(Source records)
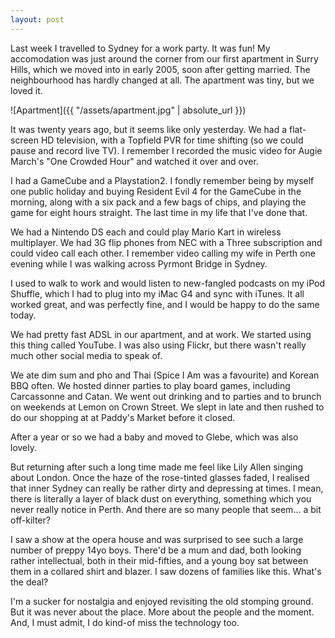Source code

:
 ```yaml
---
layout: post
---
```


Last week I travelled to Sydney for a work party. It was fun! My accomodation
was just around the corner from our first apartment in Surry Hills, which we
moved into in early 2005, soon after getting married. The neighbourhood has
hardly changed at all. The apartment was tiny, but we loved it.

![Apartment]({{ "/assets/apartment.jpg" | absolute_url }})

It was twenty years ago, but it seems like only yesterday. We had a flat-screen
HD television, with a Topfield PVR for time shifting (so we could pause and
record live TV). I remember I recorded the music video for Augie March's "One
Crowded Hour" and watched it over and over.

I had a GameCube and a Playstation2. I fondly remember being by myself one
public holiday and buying Resident Evil 4 for the GameCube in the morning, along
with a six pack and a few bags of chips, and playing the game for eight hours
straight. The last time in my life that I've done that.

We had a Nintendo DS each and could play Mario Kart in wireless multiplayer. We
had 3G flip phones from NEC with a Three subscription and could video call each
other. I remember video calling my wife in Perth one evening while I was walking
across Pyrmont Bridge in Sydney.

I used to walk to work and would listen to new-fangled podcasts on my iPod
Shuffle, which I had to plug into my iMac G4 and sync with iTunes. It all worked
great, and was perfectly fine, and I would be happy to do the same today.

We had pretty fast ADSL in our apartment, and at work. We started using this
thing called YouTube. I was also using Flickr, but there wasn't really much
other social media to speak of.

We ate dim sum and pho and Thai (Spice I Am was a favourite) and Korean BBQ
often. We hosted dinner parties to play board games, including Carcassonne and
Catan. We went out drinking and to parties and to brunch on weekends at Lemon on
Crown Street. We slept in late and then rushed to do our shopping at at Paddy's
Market before it closed.

After a year or so we had a baby and moved to Glebe, which was also lovely.

But returning after such a long time made me feel like Lily Allen singing about
London. Once the haze of the rose-tinted glasses faded, I realised that inner
Sydney can really be rather dirty and depressing at times. I mean, there is
literally a layer of black dust on everything, something which you never really
notice in Perth. And there are so many people that seem... a bit off-kilter?

I saw a show at the opera house and was surprised to see such a large number of
preppy 14yo boys. There'd be a mum and dad, both looking rather intellectual,
both in their mid-fifties, and a young boy sat between them in a collared shirt
and blazer. I saw dozens of families like this. What's the deal?

I'm a sucker for nostalgia and enjoyed revisiting the old stomping ground. But
it was never about the place. More about the people and the moment. And, I must
admit, I do kind-of miss the technology too.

• **ASSIGNMENT**: Write out, word for word, every line from the one containing "and blazer. I" through the last line of the records above.

• **EXERCISE SOLUTION**:
and blazer. I saw dozens of families like this. What's the deal?

I'm a sucker for nostalgia and enjoyed revisiting the old stomping ground. But
it was never about the place. More about the people and the moment. And, I must
admit, I do kind-of miss the technology too.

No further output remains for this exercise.